The combination treatment of JH-RE-06 (1.5 μM) and cisplatin (0.5 μM) significantly reduced the colony forming ability in Rev1^+/+ MEF cells (A), but not in Rev1^−/− MEF cells (B), in comparison with cisplatin treatment alone. (C) Complementation of Rev1^−/− MEF cells with a plasmid encoding REV1 by nucleofection fully restored the JH-RE-06 (1.5 μM) mediated sensitization to cisplatin (1 μM). siRNA knock-down of REV1 abolished JH-RE-06 (1.5 μM) mediated sensitization to cisplatin treatment (1 μM) in HT1080 (D) and A375 (E) cells. Treatment with JH-RE-06 (1.5 μM) significantly reduced spontaneous or cisplatin-induced (0.5 μM) HPRT mutation rates in Rev1^+/+ MEF cells (F), but not in Rev1^−/− MEF cells (G). Relative cell survival reflects the normalized colony forming ability of treated cells to DMSO controls. Error bars represent standard error of the mean (n=12 for panels A-C and F-G; n=6 for panels D–E). Statistical analysis: one-way ANOVA with Tukey HSD post-hoc test. **P<0.01; N.S., not significant.

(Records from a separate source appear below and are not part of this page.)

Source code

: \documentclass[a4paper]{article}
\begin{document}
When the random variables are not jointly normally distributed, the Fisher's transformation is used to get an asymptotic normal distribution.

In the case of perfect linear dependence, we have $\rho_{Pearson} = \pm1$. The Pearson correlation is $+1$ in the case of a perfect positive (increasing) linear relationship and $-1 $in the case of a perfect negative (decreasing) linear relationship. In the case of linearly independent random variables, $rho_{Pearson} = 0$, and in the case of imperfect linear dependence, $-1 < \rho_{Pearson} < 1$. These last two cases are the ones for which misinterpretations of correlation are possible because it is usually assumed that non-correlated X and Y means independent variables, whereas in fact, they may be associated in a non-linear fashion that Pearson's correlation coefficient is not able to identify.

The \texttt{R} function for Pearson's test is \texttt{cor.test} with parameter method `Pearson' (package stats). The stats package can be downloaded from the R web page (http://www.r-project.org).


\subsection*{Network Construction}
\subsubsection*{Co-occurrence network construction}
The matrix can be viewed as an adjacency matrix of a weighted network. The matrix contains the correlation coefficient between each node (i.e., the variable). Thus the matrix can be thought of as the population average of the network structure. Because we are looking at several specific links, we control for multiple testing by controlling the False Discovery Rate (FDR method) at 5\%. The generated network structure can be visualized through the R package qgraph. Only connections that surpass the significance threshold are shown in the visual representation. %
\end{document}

Figure 5.. JH-RE-06 improves tumor cell response to cisplatin in a xenograft mouse model.

(A) Inhibition of A375 xenograft tumor growth with (i) saline, (ii) JH-RE-06, (iii) cisplatin, and (iv) cisplatin and JH-RE-06. Compounds were formulated in 10% DMSO, 10% ethanol, 40% PEG-400, and 50% saline. The doses of JH-RE-06 and cisplatin per injection were 1.6 mg/kg and 1.0 mg/kg, respectively. Error bars represent standard error of the mean (n=10–12 xenograft tumors from 6 mice per treatment group). p-values for tumor volumes between each treatment group were calculated by the Welch’s t-test (Graphpad Prism). *p<0.05; N.S., not significant. (B) Survival curves of tumor-bearing mice treated with the four formulations above. Day 10 represents the first day of the specified drug administration (n=6 mice per treatment group in one representative experiment shown here, from a total of three independent experiments). A p-value of 0.0017 for the JH-RE-06 and cisplatin combination treatment vs. cisplatin treatment for survival studies was determined by using the Mantel-Cox log-rank test.